Disclaimer: The opinions expressed in this blog are the authors own and are derived from the author’s experiences and observations. This blog is the intellectual property of the blog owner and unauthorised reproduction of the blog material is strictly prohibited.

One of the most important points to keep in mind when you’re incorporating the “marketing” approach in your practice is that a patient before he/she undergoes the “ACTUAL” TREATMENT on your chair has already been UNDER YOUR TREATMENT the moment he/she walked into your clinic. What do I mean by this? Well, there are really TWO types of TREATMENT that a patient undergoes at your clinic! For the sake of simplicity, let us just call it PHASE I and PHASE II TREATMENTS.
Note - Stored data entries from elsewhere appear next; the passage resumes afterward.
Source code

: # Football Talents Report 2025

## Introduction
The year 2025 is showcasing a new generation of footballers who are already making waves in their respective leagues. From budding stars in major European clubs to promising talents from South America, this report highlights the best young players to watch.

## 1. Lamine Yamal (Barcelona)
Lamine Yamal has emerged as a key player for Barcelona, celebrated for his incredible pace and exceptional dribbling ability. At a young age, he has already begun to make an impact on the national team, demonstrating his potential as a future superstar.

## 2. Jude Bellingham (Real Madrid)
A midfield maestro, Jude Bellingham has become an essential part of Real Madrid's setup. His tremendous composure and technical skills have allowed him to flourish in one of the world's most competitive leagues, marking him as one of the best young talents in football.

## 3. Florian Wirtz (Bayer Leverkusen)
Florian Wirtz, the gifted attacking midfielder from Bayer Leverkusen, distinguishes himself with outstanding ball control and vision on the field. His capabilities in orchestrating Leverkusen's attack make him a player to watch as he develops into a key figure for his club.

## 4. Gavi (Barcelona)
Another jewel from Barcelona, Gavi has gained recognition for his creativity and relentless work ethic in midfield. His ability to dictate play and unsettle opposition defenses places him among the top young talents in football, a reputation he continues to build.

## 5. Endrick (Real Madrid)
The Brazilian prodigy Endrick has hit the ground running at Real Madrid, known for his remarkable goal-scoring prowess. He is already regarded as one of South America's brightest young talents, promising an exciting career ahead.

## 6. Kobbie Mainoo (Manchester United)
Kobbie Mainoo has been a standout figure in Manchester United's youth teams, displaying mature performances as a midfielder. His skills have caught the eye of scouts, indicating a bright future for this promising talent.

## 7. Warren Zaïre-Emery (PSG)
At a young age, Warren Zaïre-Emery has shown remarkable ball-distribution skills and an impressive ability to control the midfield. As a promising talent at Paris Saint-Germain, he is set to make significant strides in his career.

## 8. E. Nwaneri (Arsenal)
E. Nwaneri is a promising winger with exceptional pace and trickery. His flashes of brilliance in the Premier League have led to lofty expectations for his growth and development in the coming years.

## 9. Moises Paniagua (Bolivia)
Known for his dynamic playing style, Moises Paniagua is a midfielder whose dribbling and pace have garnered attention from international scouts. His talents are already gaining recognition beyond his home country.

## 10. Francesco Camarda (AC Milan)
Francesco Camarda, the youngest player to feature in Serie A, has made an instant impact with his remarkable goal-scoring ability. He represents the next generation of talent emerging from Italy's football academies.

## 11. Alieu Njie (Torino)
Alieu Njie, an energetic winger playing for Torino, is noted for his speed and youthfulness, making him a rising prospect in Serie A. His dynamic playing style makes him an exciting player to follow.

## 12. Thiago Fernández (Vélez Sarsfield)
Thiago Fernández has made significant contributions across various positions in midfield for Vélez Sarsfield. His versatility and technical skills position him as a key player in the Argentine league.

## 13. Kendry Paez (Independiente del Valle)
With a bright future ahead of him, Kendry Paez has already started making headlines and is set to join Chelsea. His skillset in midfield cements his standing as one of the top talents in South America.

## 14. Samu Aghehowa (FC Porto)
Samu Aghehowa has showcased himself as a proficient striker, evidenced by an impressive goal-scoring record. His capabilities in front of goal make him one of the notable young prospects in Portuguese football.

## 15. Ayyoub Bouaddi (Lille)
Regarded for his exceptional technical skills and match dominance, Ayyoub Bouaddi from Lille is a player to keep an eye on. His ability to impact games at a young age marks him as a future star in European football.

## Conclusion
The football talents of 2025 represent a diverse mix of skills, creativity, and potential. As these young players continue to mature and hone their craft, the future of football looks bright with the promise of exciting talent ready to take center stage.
Most of us, especially when starting out tend to be too focussed on the PHASE II TREATMENT or the ACTUAL TREATMENT on the chair, doing our best and working hard to achieve the BEST result possible for the patient and rightly so...that is what we are TRAINED to do after all!

However, we are NOT TRAINED to give the same amount of importance to the PHASE I TREATMENT or the TREATMENT that the patient receives the minute they enter your set up with an EXPECTATION in mind. Now that expectation can be anything from wanting relief from a severe tooth pain to desiring an aesthetic smile. These “EXPECTATIONS” even though being influenced by previous encounters at the dentist either good or bad will still have a “WINDOW PERIOD” if you may, in which YOU, THE DENTIST at present can capitalise on as far as terms such as “patient retention” and “patient conversion” are concerned! These EXPECTATIONS are not just limited to the patients desire to get treated for a given condition but also include an IMAGE of how a “DOCTOR” usually looks, speaks and behaves in the patients mind.

PHASE I TREATMENTS focus on how YOU, THE DENTIST greet, speak, behave and ultimately develop a rapport with the patient not only when it is their first visit but also on every subsequent visit after that (granted they do return a satisfied “customer” so to say!). So it doesn’t matter how perfect your obturation was on that “hot” molar with oh so difficult curvatures and canals and it doesn’t matter how “life-like” your restorations were that brought back the patients smile, if YOU as a person haven’t really bothered to develop a RAPPORT with the patient, if you haven’t made them FEEL that they are comfortable talking to you and approaching you, if you haven’t CARED enough to make every walk-in feel at home, no matter how perfect your PHASE II TREATMENTS are, you will still be left scratching your heads when those perfectly treated patients don’t turn up for subsequent visits for other problems.

This is not to say that you can thus compromise on PHASE II TREATMENTS, the quality of your work and the results do matter nonetheless, but it is the work you put in during the PHASE I TREATMENT that takes you from,

“Oh I visited a dentist last week and he did a good job!”

To,

“You know, MY dentist does a good job!”

So the next time you see a “suffering” soul walk in through your doors, just put yourself in their place and imagine how YOU would like to be TREATED if you were to be in their place. Stop being the DENTIST and try being a PERSON FIRST! Be comforting, be polite, listen and above all...UNDERSTAND the PERSON before you go all out trying to CONVERT and RETAIN this “CUSTOMER”. 

If you do PHASE I RIGHT, conversion and retention should come automatically!